Exercise objective = For this exercise, write out every entry exactly and leave the pictures out.

++++ Material supplied

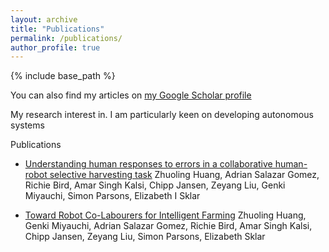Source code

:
 ```yaml
---
layout: archive
title: "Publications"
permalink: /publications/
author_profile: true
---
```

{% include base_path %}

You can also find my articles on [my Google Scholar profile](https://scholar.google.com/citations?user=xC3keU4AAAAJ&hl=en)

My research interest in. I am particularly keen on developing autonomous systems 

Publications

* [Understanding human responses to errors in a collaborative human-robot selective harvesting task](https://adrianxsalazar.github.io/publication/2015-10-01-paper-title-number-3)
Zhuoling Huang, Adrian Salazar Gomez, Richie Bird, Amar Singh Kalsi, Chipp Jansen, Zeyang Liu, Genki Miyauchi, Simon Parsons, Elizabeth I Sklar

* [Toward Robot Co-Labourers for Intelligent Farming](https://adrianxsalazar.github.io/publication/2015-10-01-paper-title-number-3)
Zhuoling Huang, Genki Miyauchi, Adrian Salazar Gomez, Richie Bird, Amar Singh Kalsi, Chipp Jansen, Zeyang Liu, Simon Parsons, Elizabeth Sklar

++++++++

Solution to the problem =
Source code

:
 ```yaml
---
layout: archive
title: "Publications"
permalink: /publications/
author_profile: true
---
```

{% include base_path %}

You can also find my articles on [my Google Scholar profile](https://scholar.google.com/citations?user=xC3keU4AAAAJ&hl=en)

My research interest in. I am particularly keen on developing autonomous systems 

Publications

* [Understanding human responses to errors in a collaborative human-robot selective harvesting task](https://adrianxsalazar.github.io/publication/2015-10-01-paper-title-number-3)
Zhuoling Huang, Adrian Salazar Gomez, Richie Bird, Amar Singh Kalsi, Chipp Jansen, Zeyang Liu, Genki Miyauchi, Simon Parsons, Elizabeth I Sklar

* [Toward Robot Co-Labourers for Intelligent Farming](https://adrianxsalazar.github.io/publication/2015-10-01-paper-title-number-3)
Zhuoling Huang, Genki Miyauchi, Adrian Salazar Gomez, Richie Bird, Amar Singh Kalsi, Chipp Jansen, Zeyang Liu, Simon Parsons, Elizabeth Sklar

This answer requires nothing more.